From Forbrydelsen to Foyle...

There was a moment - a few brief seconds - at the end of the latest episode of Foyle's War (ITV1, 9pm, Sun 7 April 2013) when I thought Foyle was going to do a Sarah Lund on us and see off the Nazi war criminal with a bullet before he could board a plane to safety.  How foolish of me.


Michael Kitchen as DCI Christopher Foyle.
Foyle, of course, stuck to his principles and did the Right Thing, as he always does.

Perhaps I'm biased, being a history nut, but is it possible that murder mystery drama, with which British TV viewers seem curiously obsessed, gets any better?  (I'll leave the examination of our national obsession with murder for another time.)

One terrible CGI shot aside, Series 8 of Foyle's War has looked as incredible as ever.  Unfortunately, the programme's greatest asset is the cause of its greatest downfall - getting the 21st century to look like the 1940s ain't cheap, and as a result each series is disappointingly short.

Still, can't quibble.  Better a short, high-quality series than mass-produced mediocrity.

And really, that is the only quibble.

Michael Kitchen is outstanding, as always, expressing more with one twitch of his eyebrow than the cumulative histrionics of most other television actors.  Lines are delivered quietly, hesitantly but forcefully.  Kitchen brings a new power to understated.

In fact, understated is an accurate way to describe the entire series, from scripts to set design.  Nothing is overblown.  There are few explosions, but when things do explode, they go up in clouds of low-key, realistic mortar dust.
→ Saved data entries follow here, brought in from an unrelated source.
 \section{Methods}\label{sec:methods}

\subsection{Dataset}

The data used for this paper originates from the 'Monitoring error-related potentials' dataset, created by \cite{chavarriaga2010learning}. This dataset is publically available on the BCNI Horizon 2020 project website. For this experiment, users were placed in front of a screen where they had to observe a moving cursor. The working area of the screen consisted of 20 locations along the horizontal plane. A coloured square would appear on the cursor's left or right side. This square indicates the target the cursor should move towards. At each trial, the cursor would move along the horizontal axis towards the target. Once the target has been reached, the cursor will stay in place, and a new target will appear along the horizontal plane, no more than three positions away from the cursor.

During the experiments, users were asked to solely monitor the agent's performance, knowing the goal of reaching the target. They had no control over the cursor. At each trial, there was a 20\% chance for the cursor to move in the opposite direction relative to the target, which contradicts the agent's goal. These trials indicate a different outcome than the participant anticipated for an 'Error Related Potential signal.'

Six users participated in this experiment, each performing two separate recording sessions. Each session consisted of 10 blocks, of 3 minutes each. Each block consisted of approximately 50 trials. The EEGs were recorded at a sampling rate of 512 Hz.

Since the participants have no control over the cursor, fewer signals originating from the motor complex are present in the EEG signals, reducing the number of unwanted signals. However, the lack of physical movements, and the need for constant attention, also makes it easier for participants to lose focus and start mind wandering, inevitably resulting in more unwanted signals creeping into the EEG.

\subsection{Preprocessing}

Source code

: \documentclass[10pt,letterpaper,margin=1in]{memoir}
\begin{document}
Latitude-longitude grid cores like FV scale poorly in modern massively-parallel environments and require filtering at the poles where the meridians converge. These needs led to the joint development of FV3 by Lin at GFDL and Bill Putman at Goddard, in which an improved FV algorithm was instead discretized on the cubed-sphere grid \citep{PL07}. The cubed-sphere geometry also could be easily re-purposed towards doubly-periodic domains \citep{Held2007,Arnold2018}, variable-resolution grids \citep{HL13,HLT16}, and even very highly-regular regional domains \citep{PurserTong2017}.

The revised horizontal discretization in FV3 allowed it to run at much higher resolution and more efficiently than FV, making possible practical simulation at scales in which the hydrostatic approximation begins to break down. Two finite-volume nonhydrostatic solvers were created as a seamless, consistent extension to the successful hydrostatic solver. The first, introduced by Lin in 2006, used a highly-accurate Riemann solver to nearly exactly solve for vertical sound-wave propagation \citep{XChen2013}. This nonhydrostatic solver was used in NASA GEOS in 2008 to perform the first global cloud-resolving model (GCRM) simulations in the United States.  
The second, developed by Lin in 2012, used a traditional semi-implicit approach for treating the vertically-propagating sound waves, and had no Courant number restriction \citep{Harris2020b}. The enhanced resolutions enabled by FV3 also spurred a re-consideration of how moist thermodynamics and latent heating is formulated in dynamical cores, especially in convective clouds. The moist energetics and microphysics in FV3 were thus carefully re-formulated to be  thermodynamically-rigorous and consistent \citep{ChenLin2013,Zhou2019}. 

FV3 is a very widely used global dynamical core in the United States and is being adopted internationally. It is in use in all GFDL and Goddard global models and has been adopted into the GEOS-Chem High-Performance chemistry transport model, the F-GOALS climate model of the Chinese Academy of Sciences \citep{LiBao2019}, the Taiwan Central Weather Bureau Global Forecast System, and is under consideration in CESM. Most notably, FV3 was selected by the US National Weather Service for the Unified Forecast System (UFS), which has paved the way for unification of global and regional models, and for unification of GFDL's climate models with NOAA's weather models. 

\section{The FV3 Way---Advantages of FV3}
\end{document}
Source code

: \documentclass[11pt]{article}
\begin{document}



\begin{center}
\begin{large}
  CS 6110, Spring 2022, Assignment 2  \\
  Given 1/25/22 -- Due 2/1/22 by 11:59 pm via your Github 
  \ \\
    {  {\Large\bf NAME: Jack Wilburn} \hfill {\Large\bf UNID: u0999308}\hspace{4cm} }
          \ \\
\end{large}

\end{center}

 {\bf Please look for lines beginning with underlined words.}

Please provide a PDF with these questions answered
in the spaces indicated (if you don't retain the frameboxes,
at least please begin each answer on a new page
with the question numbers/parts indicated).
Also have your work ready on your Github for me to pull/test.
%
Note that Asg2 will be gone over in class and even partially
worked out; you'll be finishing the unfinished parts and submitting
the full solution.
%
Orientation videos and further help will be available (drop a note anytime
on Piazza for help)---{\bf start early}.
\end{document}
The series is painstakingly researched by its creator, Anthony Horowitz, who reveals that he reads 4 or 5 books for every episode.  The beauty of Horowitz's stories is that he doesn't aim to tell epics of the whole Second World War (or Cold War, as in the latest series), but instead focuses on the individual.

The last episode told of the fictional "Operation Sunflower", a German exercise in Northern France in the summer of 1944.  (The real "Operation Sonnenblume" was an Afrika Corps deployment in Libya in February 1941).  The episode pinpoints the horrors of the war onto two men in a field of sunflowers.  By the time Strasser fires, Tommy's fear is palpable.

All this achieved, not with a multi-million pound budget, but through clever story-telling and some superb acting.  (Kudos to Lars Eidinger for his portrayal of Karl Strasser - truly chilling).

It was suggested by some that this series could have done with less of Sam's husband, Labour party candidate, and subsequently MP, Adam Wainwright.  Mildly "soapy" at times, I felt Sam and Adam's storyline placed the episodes in context within the changing landscape of a Britain emerging from the war.  Plus, as a lefty idealist, I enjoyed journeying back to a time when the Welfare State was an inspirational promise to future generations.

At its heart, Foyle's War has a sense of decency.  It is woven from nostalgia, depicting Britain at its best; digging in, making do and getting on with it.  The stories themselves are fascinating snapshots of wartime life away from the infamous battles we've heard so much about.  Throw in a murder or two, some intrigue and an enigmatic detective, and you've got a winning formula.  Horowitz says this will be his last series.  It'll be a shame if we don't see Foyle on our screens again, but he'll have left us some great TV behind.